Expert links ravaging hunger to rising insecurity

Leaders from Nigeria and other African countries, as well as the broader global development community, have been urged to view food security as the foundation of sustainable peace, rather than just a development concern.

Speaking in Chicago at the Food Security and Global Peace Dialogue held over the weekend, development communication expert and publisher of Africa Indicator magazine, Olatunji Oke, drew attention to the direct link between hunger and rising insecurity across the country and continent.

“When families go hungry, they don’t just lose weight, they lose hope and desperation too often becomes a catalyst for violence and migration. Food security is not just a development goal; it is the bedrock of global peace,” he said.
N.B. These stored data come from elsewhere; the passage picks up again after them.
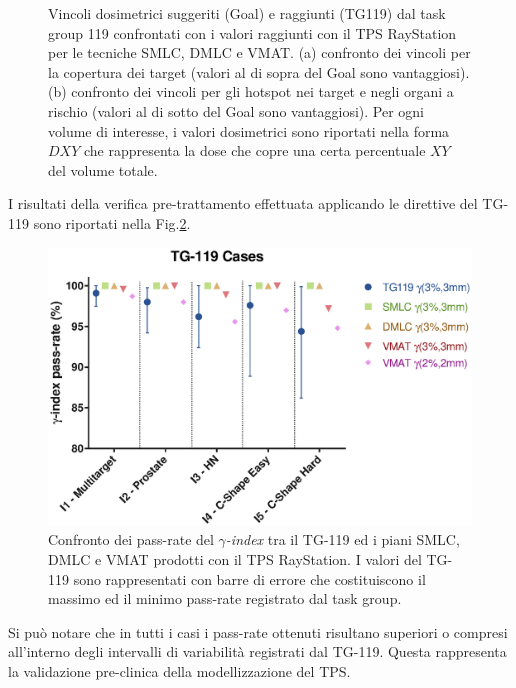 \begin{figure}
\caption{Vincoli dosimetrici suggeriti (Goal) e raggiunti (TG119) dal task group 119 confrontati con i valori raggiunti con il TPS RayStation per le tecniche SMLC, DMLC e VMAT. (a) confronto dei vincoli per la copertura dei target (valori al di sopra del Goal sono vantaggiosi). (b) confronto dei vincoli per gli hotspot nei target e negli organi a rischio (valori al di sotto del Goal sono vantaggiosi). Per ogni volume di interesse, i valori dosimetrici sono riportati nella forma $DXY$ che rappresenta la dose che copre una certa percentuale $XY$ del volume totale.}
\label{fig:TG119_stats}
\end{figure}

I risultati della verifica pre-trattamento effettuata applicando le direttive del TG-119 sono riportati nella Fig.\ref{fig:TG_119_gamma}.
\begin{figure}
\centering
\includegraphics[width=\textwidth]{./cap2/TG119_Plots/TG_119_gamma.eps}
\caption{Confronto dei pass-rate del $\gamma$\textit{-index} tra il TG-119 ed i piani SMLC, DMLC e VMAT prodotti con il TPS RayStation. I valori del TG-119 sono rappresentati con barre di errore che costituiscono il massimo ed il minimo pass-rate registrato dal task group.}
\label{fig:TG_119_gamma}
\end{figure}
Si può notare che in tutti i casi i pass-rate ottenuti risultano superiori o compresi all'interno degli intervalli di variabilità registrati dal TG-119. Questa rappresenta la validazione pre-clinica della modellizzazione del TPS.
Citing figures from the United Nations and World Food Programme, Oke described a dire picture of food insecurity across Africa. In 2023, over nine per cent of humanity remained undernourished, with sub-Saharan Africa bearing the brunt. Over 52 million people in West and Central Africa alone are facing acute food insecurity this lean season, many of them in conflict zones where hunger has become a recruitment tool for insurgent groups.

“In places like Mali and Burkina Faso, armed groups offer food and protection in exchange for loyalty. In the Lake Chad Basin, Boko Haram continues to exploit hunger, especially among displaced populations.”

Noting that the situation in Nigeria is particularly alarming, he said over 2.9 million people are food insecure in the Northeast and over two million are internally displaced due to conflict. He added that hunger has become both a symptom and a driver of instability, noting that farmer-herder clashes in central Nigeria, especially in Benue and Nasarawa, have further compounded the problem, leaving farmlands abandoned and markets disrupted.

He, however, noted that Africa holds the keys to its transformation. “We possess 60 per cent of the world’s uncultivated arable land, yet we import over $50 billion worth of food yearly. This is a paradox we must resolve.”

He outlined several paths forward, including scaling the African Development Bank’s Special Agro-Industrial Processing Zones across Nigeria, supporting youth-led hydroponic and vertical farming in cities like Lagos and branding agritourism and indigenous food festivals as economic drivers.